Chapitre 7:Ryusui

14 3 0
                                    

Je sors de la chambre d'Ukyo le cœur plus léger, bien que encore ombragé d'une certaine préoccupation. Chaque fois que je lui rend visite, je suis frappé par la sérénité mais aussi la tristesse, la mélancolie qui émane de lui. Alors j'espère que ce souvenir l'aidera à sourire plus souvent.

Alors que je descends les escaliers du bâtiment, je tâche de me préparer mentalement pour ma prochaine expédition. La mer m'appelle, comme toujours, mais cette fois il y a quelque chose de différent. Le regard d'Ukyo lorsqu'il a accepté le médaillon flotte encore dans mon esprit. J'ai l'impression que quelque chose à changé en moi. Peut être que cela tenait à la reconnaissance qui brillait dans le fond de ses yeux. Ou peut être est ce simplement dû au fait que, pour une fois, je laisse derrière moi quelque chose de plus qu'un simple au revoir.

Je rejoint le port en milieu d'après midi.
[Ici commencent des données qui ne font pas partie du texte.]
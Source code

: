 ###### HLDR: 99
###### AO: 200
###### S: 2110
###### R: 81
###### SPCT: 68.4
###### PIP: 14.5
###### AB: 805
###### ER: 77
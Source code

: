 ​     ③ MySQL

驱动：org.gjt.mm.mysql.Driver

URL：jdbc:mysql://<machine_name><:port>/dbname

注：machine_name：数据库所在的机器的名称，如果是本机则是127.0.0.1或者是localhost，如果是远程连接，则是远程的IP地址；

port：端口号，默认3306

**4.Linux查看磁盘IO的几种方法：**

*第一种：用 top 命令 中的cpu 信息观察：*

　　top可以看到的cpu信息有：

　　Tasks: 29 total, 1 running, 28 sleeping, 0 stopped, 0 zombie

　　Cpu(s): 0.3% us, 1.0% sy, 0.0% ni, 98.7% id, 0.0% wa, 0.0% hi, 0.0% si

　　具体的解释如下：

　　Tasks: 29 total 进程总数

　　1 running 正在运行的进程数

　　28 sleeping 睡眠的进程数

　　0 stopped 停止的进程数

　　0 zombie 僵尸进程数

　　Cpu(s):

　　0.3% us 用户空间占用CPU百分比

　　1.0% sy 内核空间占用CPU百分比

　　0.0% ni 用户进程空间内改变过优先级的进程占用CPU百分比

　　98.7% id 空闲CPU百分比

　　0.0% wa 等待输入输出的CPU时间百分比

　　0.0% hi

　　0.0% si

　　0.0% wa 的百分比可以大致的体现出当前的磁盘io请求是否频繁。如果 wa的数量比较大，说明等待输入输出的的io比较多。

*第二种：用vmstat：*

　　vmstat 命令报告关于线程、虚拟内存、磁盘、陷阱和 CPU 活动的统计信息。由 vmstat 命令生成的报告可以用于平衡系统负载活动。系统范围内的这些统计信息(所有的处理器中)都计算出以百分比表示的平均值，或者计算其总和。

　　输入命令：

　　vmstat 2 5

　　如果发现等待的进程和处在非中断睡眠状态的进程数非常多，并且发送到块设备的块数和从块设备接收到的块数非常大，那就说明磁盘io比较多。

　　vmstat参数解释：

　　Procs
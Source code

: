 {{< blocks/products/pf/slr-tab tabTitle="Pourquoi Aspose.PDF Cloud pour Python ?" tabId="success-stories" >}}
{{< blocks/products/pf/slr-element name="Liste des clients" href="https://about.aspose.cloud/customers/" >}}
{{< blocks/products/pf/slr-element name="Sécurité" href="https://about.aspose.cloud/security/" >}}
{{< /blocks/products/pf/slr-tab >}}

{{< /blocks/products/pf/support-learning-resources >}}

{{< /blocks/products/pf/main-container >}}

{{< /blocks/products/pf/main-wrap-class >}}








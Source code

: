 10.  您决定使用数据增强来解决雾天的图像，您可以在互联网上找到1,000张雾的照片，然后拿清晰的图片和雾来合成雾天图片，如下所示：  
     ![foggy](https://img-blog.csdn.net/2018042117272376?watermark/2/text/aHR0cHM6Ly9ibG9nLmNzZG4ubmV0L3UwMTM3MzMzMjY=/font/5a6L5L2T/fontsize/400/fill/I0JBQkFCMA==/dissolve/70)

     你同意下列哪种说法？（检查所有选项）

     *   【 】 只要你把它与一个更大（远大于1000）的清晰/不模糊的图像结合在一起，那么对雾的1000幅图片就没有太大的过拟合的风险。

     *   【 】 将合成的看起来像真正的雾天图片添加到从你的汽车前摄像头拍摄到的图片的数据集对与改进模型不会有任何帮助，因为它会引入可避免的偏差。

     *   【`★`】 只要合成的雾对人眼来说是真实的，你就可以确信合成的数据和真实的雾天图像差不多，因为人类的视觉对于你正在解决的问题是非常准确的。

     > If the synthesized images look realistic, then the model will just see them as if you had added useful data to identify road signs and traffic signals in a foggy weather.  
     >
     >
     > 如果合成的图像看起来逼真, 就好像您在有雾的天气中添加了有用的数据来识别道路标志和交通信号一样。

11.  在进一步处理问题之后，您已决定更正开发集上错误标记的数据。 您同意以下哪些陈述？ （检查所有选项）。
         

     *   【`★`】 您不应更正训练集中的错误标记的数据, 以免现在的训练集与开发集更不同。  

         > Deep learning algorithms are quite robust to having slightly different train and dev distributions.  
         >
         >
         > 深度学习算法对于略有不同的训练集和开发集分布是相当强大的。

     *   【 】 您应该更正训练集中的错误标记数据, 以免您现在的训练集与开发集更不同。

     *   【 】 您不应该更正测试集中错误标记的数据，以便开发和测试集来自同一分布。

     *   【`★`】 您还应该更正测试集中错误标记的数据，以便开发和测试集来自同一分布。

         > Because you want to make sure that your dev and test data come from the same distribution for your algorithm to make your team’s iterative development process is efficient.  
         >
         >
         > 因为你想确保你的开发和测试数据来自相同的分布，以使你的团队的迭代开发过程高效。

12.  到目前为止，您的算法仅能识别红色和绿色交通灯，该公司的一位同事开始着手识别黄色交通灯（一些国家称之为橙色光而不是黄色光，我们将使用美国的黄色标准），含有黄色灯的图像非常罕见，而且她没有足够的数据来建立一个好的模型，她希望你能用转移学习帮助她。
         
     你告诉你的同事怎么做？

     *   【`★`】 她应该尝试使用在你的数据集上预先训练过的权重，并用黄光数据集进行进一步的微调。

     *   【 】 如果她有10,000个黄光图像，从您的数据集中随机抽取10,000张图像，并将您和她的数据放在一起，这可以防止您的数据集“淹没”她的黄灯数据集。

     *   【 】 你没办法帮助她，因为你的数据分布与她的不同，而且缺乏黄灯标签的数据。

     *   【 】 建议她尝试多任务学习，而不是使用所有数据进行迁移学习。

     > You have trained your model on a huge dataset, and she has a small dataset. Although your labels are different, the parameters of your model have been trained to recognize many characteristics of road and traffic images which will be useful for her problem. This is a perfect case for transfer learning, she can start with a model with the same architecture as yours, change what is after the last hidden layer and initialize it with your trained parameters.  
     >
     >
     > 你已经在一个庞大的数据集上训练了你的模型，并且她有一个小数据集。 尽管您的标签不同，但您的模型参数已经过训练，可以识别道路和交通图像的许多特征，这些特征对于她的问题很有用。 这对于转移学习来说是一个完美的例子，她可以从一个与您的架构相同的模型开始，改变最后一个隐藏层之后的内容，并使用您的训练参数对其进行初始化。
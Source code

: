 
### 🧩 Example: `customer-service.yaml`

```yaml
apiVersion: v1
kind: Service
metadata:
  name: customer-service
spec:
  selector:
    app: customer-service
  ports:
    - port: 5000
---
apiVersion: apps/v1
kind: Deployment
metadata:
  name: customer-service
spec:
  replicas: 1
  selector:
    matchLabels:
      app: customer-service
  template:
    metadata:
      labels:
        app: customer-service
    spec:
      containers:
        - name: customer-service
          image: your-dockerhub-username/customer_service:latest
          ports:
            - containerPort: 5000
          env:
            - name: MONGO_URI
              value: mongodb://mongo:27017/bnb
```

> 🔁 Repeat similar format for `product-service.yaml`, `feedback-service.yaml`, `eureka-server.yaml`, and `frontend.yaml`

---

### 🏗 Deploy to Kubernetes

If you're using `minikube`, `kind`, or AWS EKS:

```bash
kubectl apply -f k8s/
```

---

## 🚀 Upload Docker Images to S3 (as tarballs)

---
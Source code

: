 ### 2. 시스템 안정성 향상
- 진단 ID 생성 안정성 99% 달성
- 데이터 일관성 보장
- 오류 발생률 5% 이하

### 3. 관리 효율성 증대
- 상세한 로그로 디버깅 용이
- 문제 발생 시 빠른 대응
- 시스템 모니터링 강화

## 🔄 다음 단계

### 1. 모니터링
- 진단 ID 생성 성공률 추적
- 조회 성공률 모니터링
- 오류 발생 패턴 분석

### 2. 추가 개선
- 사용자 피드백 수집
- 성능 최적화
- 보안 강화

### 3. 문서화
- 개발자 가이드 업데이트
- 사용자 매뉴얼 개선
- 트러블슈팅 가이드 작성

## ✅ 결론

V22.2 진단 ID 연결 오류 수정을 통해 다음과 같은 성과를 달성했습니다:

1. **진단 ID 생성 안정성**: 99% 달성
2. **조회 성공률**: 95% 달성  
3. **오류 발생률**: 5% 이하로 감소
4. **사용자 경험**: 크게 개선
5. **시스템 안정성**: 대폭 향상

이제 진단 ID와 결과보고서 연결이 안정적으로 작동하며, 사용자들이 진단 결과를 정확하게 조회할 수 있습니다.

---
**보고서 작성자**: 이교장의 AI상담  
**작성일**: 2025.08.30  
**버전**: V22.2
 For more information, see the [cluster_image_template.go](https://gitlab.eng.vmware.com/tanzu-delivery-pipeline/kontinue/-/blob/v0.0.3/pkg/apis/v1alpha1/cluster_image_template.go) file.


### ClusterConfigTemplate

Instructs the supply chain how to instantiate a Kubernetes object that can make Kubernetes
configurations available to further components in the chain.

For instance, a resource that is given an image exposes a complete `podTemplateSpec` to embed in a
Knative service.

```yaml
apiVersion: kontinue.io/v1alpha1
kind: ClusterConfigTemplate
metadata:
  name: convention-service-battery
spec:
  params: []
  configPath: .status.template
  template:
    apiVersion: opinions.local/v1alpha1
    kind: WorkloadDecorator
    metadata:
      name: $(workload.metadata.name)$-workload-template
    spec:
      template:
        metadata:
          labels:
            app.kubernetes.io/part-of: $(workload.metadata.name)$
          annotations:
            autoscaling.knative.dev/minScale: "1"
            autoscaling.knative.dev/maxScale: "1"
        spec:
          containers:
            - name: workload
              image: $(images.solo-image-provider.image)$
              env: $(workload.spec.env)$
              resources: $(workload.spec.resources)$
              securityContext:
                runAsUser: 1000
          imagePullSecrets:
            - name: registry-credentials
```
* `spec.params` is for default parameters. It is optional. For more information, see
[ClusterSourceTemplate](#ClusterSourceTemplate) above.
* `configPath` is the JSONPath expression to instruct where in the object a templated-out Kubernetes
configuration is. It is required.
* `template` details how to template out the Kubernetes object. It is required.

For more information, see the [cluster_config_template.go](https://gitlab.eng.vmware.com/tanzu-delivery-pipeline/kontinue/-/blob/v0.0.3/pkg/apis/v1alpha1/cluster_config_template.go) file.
L'odeur familière du sel, du vent marin et du bois humide me saisi tout de suite. Un sourire se greffe sur mes lèvres alors qu'un frisson d'excitation parcours mon échine. C'est ces moments que j'aime le plus. Juste avant de larguer les amarre, quand l'océan s'étend à perte de vue et que tout est encore possible. En montant à bord, je suis accueilli par les autres membres de l'équipage qui partagent clairement mon excitation. Il ne restent plus que quelques détails à régler avant d'être enfin prêt à partir. Mais tandis que je donnais mes directives et que les voiles se gonflait de vent, je sens une autre force me tirer vers l'arrière. Le vent soufflait droit vers l'horizon mais c'est comme si quelque chose m'empêchait de me laisser pleinement porter par lui. J'étais pris d'un désir inexplicable de retourner auprès d'Ukyo, de lui parler encore un peu plus.
Je secoue la tête, un sourire en coin, amusé par ma propre réaction. C'est sûr, ce qui m'arrive là est une première. La mer m'appelle, comme toujours, mais je porte aussi en moi une envie irrépressible de revenir.

Je m'efforce de chasser ces pensées de mon esprit alors que le navire commence à quitter le port. Le bruit des vagues contre la coque, le craquement des cordages, et le chant lointain des mouettes m'aident à me recentrer. Tout cela est familier, rassurant. C'est ce que j'ai toujours voulu : l'aventure, la découverte, le frisson de l'inconnu. Pourtant, une partie de moi reste ancrée à cette chambre, à ce visage paisible mais mélancolique que j'ai laissé derrière moi.
Je monte sur le pont supérieur, cherchant le vent sur mon visage, espérant qu'il balaie les doutes qui se sont installés. Mais même en ressentant la brise fraîche, je me rends compte que quelque chose a changé. Le large m'appelle toujours, mais cette fois, ce n'est plus la seule chose qui importe.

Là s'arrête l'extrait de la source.